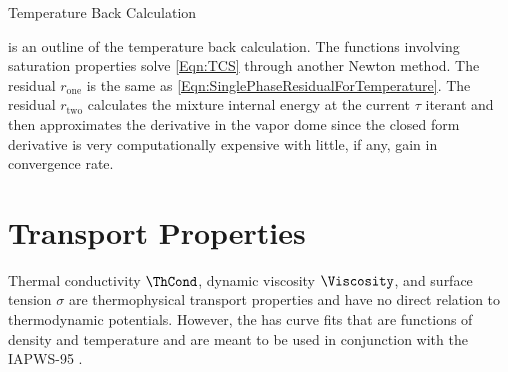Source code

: \begin{algorithm}[t]
    \caption{Temperature Back Calculation}
    \label{Algo:TemperatureBackCalc}
\end{algorithm}

 is an outline of the temperature back calculation.  
The functions involving saturation properties solve \cref{Eqn:TCS} through another Newton method.
The residual $r_{\text{one}}$ is the same as \cref{Eqn:SinglePhaseResidualForTemperature}.
The residual $r_{\text{two}}$ calculates the mixture internal energy at the current $\tau$ iterant and then approximates the derivative in the vapor dome since the closed form derivative is very computationally expensive with little, if any, gain in convergence rate.

\section{Transport Properties}\label{Section:TransportProps}
Thermal conductivity $\ThCond$, dynamic viscosity $\Viscosity$, and surface tension $\sigma$ are thermophysical transport properties and have no direct relation to thermodynamic potentials.
However, the  has curve fits that are functions of density and temperature and are meant to be used in conjunction with the IAPWS-95  \cite{iapws_release_2008,iapws_release_2011,iapws_release_2014}.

__________

▶ What is expected: Determine how many lines of the material include the string "cref". Output only that count.

▶ Expected answer: 2